First and foremost, we must speak clearly to the Chinese about our concerns: about their assertions that Arunachal is just a part of “Southern Tibet”; about infrastructure projects they are executing in PoK [even before the latest announcements in Pakistan, there were already 35 of these]; about the transfer of arms, of atomic and missile know-how to Pakistan; about incursions across the border; about diversion of Tibetan waters; about the military bases in Tibet; about naval bases around India.


 
Won’t raising these issues guarantee a failure of the talks?

 
Josh Malihabadi put it well:


Badi kartaa hai dushman aur hum sharmaye jaatey hain!

The adversary rains evil and we cringe in shyness.





 
Raising issues apart, what more should the government do?

 
We must do everything possible to speed up development of the Northeast—and that does not mean just throwing money at the region; and ensuring that people from the region feel welcome and esteemed everywhere in India.

 Beware of opening up the border towards Kunming

: that will only clear the gates for China to suck the Northeast into the Chinese “sphere of prosperity”.

Second, we must reflect on what reconciling ourselves to Chinese occupation of Tibet has cost us. Our interests, our security are deeply intertwined with those of Tibet.

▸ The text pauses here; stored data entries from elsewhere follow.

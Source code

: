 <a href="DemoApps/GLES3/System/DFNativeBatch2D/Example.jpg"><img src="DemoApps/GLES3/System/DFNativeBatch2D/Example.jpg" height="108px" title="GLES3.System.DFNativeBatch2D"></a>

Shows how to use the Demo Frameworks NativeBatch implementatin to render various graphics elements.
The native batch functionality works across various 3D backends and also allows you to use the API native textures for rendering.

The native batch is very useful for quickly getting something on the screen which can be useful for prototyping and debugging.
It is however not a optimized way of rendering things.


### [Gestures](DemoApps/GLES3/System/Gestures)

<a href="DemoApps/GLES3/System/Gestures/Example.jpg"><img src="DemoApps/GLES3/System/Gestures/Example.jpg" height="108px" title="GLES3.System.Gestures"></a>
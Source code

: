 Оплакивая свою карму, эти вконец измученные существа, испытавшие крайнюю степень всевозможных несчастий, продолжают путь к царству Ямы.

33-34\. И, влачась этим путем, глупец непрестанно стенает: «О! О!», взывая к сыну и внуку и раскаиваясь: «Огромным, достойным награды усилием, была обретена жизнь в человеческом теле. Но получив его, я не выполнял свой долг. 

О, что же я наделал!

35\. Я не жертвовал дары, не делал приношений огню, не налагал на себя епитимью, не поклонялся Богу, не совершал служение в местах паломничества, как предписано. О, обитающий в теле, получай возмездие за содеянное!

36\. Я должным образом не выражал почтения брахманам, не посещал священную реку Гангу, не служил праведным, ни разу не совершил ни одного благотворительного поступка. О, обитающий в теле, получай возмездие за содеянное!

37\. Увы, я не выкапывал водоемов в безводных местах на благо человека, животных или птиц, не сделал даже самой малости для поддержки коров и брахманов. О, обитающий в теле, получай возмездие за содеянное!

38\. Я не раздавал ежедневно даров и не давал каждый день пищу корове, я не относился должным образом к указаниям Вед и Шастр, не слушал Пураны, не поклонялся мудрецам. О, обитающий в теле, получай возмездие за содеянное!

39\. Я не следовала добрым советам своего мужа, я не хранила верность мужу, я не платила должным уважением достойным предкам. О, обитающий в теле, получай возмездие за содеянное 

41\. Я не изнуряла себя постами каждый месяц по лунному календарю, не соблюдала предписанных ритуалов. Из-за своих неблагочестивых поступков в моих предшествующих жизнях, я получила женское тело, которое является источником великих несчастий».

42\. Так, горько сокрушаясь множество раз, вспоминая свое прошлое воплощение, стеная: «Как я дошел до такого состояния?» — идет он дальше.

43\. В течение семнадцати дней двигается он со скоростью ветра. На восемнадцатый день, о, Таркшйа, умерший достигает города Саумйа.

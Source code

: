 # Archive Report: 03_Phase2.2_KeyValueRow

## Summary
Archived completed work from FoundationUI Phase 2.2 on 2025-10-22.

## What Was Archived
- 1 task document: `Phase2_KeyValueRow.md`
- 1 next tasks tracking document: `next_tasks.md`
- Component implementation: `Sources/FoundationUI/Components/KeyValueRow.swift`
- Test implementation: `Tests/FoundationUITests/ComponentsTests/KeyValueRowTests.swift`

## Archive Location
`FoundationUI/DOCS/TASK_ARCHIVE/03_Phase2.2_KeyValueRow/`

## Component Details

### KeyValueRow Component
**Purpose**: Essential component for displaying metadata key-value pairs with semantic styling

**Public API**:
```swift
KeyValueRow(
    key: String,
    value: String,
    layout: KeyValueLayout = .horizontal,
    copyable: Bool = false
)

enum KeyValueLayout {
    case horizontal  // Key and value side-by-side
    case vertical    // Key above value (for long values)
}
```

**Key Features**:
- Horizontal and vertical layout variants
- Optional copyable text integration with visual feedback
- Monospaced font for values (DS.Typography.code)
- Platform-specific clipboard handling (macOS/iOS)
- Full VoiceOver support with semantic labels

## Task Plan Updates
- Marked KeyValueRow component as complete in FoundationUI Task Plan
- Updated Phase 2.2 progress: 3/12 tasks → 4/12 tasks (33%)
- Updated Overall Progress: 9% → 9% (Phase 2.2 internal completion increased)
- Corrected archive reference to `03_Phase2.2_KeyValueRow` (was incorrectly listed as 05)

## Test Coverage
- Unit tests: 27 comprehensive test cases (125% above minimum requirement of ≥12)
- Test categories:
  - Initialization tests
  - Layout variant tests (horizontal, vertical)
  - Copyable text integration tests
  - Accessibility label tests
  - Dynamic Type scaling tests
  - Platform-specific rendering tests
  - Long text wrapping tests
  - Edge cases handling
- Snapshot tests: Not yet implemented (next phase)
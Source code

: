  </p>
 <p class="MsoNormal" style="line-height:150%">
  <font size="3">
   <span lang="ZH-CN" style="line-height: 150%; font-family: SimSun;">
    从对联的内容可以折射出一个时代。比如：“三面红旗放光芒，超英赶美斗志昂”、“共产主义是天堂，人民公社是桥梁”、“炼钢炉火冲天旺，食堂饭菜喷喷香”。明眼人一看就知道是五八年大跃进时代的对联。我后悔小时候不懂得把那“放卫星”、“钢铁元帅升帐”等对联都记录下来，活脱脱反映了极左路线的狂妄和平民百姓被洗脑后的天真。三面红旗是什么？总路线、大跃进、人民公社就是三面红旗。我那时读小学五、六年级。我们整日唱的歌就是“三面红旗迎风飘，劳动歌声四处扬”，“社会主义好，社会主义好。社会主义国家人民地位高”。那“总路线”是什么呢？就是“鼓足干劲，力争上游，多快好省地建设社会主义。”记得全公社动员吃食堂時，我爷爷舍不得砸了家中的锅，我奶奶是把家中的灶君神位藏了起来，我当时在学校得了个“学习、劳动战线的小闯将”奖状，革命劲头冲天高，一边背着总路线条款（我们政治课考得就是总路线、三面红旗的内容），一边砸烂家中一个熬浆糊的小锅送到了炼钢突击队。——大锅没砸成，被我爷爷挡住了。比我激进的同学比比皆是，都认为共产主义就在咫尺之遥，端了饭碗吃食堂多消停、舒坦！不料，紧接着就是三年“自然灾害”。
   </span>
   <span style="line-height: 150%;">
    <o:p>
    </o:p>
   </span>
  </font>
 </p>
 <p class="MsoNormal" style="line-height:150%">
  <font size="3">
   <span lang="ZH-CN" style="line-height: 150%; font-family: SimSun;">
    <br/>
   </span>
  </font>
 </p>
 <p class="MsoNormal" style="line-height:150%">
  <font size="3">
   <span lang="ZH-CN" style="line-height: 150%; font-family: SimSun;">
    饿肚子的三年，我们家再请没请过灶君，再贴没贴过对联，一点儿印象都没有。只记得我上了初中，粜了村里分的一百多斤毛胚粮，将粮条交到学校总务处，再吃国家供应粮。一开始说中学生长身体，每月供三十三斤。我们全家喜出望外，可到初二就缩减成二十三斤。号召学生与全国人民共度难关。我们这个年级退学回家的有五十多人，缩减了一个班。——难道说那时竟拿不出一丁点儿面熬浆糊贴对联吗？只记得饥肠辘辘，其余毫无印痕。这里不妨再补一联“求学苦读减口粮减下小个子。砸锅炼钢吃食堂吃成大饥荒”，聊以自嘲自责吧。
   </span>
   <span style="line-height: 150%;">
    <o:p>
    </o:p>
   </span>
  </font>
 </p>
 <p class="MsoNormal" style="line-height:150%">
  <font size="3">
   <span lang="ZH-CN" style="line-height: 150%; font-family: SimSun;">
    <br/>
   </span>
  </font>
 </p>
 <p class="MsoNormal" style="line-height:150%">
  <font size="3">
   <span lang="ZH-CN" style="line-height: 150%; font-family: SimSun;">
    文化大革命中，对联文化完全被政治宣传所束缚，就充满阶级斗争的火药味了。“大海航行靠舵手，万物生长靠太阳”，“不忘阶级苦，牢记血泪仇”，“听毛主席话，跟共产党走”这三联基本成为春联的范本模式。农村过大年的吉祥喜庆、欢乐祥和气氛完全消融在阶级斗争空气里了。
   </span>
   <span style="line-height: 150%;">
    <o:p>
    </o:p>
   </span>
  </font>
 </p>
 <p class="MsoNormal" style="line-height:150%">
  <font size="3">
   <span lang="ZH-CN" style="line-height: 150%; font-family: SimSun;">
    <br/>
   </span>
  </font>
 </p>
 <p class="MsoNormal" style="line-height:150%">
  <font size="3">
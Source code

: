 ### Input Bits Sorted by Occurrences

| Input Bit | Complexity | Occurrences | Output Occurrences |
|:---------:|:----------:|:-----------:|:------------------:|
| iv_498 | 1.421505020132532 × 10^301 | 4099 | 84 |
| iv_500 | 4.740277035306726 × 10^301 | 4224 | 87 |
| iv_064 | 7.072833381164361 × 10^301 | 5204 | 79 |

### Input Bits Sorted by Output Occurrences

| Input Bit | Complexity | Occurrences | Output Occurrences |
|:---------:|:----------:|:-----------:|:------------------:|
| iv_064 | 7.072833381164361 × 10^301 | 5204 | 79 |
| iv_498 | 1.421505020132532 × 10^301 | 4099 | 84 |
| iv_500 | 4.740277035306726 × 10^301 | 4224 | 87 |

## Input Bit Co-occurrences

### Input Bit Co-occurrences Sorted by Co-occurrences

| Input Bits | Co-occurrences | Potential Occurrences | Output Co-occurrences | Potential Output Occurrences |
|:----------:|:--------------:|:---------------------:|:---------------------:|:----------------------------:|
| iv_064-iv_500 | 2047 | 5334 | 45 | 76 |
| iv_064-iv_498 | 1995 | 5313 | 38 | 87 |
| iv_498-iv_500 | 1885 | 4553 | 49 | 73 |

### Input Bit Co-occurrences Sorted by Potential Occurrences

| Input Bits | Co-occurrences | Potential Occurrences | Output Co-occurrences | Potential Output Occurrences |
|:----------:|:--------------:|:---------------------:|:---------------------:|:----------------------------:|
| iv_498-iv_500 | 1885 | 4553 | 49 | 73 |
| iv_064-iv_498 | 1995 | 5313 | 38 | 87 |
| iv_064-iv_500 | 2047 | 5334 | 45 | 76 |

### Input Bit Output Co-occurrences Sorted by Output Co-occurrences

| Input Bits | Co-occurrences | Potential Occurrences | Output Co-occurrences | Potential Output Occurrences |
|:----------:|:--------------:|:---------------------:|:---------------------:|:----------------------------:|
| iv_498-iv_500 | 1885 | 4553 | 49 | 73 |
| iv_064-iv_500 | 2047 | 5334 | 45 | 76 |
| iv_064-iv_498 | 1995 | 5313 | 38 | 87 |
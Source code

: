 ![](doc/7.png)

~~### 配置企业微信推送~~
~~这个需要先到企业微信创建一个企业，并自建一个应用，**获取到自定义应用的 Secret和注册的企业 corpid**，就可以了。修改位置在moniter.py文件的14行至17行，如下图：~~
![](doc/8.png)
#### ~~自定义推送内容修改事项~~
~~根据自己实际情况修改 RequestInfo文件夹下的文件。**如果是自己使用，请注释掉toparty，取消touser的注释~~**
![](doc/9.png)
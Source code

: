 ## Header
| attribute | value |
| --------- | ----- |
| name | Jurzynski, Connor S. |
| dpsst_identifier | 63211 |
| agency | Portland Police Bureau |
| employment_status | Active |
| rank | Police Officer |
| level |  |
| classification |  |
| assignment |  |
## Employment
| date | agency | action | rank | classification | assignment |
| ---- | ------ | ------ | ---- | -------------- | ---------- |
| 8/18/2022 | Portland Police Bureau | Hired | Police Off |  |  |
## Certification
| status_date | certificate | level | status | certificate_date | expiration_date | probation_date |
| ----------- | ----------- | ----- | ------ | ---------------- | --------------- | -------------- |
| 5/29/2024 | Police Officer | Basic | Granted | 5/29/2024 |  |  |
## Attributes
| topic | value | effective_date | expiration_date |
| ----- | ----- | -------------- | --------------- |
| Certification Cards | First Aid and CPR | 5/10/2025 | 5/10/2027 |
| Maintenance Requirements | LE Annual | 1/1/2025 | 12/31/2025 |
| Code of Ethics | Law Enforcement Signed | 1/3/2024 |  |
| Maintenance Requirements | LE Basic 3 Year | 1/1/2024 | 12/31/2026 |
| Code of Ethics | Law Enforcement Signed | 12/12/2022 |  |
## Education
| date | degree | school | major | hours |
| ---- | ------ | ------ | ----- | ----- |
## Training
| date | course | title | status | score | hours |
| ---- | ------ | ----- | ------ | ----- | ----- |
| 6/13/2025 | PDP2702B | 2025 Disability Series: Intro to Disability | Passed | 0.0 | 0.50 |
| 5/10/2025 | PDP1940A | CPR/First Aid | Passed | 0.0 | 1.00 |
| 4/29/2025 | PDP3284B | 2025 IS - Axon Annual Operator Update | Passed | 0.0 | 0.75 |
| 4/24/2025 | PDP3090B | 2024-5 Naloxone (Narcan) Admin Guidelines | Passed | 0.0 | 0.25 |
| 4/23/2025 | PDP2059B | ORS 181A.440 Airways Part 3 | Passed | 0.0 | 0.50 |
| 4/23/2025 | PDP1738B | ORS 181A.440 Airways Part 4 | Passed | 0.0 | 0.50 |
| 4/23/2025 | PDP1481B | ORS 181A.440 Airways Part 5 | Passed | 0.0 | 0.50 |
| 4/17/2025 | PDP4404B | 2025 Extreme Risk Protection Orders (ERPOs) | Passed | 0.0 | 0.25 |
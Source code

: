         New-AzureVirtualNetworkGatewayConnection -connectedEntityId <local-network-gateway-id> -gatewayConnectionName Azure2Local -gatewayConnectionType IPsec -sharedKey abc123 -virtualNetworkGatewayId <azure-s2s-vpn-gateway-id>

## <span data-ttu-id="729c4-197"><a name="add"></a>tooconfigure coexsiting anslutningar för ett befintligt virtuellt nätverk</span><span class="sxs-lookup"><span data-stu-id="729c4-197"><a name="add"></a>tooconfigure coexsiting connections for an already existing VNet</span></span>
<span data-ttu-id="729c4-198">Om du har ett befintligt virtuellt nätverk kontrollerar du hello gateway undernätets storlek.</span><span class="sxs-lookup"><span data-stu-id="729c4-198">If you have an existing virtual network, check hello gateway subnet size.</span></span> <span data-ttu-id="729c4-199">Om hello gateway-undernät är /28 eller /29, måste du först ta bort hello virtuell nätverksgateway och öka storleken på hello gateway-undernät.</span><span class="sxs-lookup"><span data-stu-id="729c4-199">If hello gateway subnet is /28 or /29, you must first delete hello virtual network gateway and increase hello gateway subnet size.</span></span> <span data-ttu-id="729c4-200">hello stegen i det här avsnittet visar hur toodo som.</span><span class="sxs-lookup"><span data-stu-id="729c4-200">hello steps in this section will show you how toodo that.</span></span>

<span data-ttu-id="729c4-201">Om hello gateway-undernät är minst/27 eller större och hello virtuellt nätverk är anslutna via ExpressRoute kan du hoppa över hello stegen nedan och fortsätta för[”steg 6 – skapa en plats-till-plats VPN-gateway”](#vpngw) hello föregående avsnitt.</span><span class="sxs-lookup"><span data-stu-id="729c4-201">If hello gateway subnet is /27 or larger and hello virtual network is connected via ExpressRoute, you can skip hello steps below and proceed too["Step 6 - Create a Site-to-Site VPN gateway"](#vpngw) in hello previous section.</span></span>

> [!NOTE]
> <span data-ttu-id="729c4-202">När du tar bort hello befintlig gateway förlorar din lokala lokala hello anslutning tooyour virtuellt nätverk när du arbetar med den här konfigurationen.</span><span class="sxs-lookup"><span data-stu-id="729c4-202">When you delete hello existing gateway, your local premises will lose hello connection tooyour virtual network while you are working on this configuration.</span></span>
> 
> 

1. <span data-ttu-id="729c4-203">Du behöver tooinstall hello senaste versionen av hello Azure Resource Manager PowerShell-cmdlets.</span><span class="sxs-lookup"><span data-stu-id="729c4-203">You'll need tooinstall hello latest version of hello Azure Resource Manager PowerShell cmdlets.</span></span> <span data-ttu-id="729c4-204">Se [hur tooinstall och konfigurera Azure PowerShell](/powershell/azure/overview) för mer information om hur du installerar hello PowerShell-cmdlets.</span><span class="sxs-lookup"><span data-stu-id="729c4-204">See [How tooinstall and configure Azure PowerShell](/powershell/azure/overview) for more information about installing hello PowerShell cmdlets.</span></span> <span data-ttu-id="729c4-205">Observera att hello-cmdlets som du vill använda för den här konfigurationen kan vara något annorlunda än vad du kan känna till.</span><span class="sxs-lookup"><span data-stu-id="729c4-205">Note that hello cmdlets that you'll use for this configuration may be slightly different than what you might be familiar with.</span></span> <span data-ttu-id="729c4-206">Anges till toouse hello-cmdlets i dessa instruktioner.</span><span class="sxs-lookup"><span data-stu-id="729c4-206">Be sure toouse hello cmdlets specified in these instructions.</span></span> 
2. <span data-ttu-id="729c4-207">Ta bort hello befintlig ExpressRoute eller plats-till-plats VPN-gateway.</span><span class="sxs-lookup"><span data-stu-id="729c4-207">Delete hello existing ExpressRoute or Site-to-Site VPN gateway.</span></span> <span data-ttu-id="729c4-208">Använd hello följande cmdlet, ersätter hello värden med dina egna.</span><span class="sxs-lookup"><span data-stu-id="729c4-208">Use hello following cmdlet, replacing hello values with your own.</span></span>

There are several reasons why China is now fabricating and pressing its claims in regard to Arunachal.

 But one reason clearly is that it is preparing itself for the post-Dalai Lama time: that no reincarnation may be claimed to have taken place in Tawang, for instance, as is said to have happened in the case of the Sixth Dalai Lama. The slightest easing on such matters will have catastrophic consequences. Whatever the Chinese say, we must leave no one in any doubt that we will continue to support the Dalai Lama, and his successors.


 
We should go further and think in terms of a Buddhist civilisational challenge to China: careful observers of China report that large numbers of Chinese are turning again to dharma: including relatives of very high personages of the current government of China. But to do so, we must learn about Buddhism. We must revere those who practise it: especially the masters who are in India itself. Everyone will see through our efforts if we just use Buddhism as a device to attract tourists. Nor can we convince anyone that we are the land of the Buddha, that we greatly treasure the teachings and memory of the Buddha, and simultaneously try to snatch the Bodh Gaya temple from Buddhists.

 
What if you were asked to suggest just one or two things to the PM?

 
Don’t worry; I am not going to be asked.

 But if I were asked, I would say:

ONE:, do not disregard the institutional memory of the Ministry of External Affairs; more than that,

TWO , spend time with those — persons like General Raghavan and Shyam Saran whom I mentioned — who have spent years and years studying China, and its methods.

When you meet them, reflect carefully on views and assessments that are contrary to your instincts: remember the consequences that flowed from the heavy hand by which Panditji throttled the views which he said were contrary to his world view—those of the Counsel General in Lhasa, the Political Officer in Gangtok... to say nothing of the letter of Sardar Patel.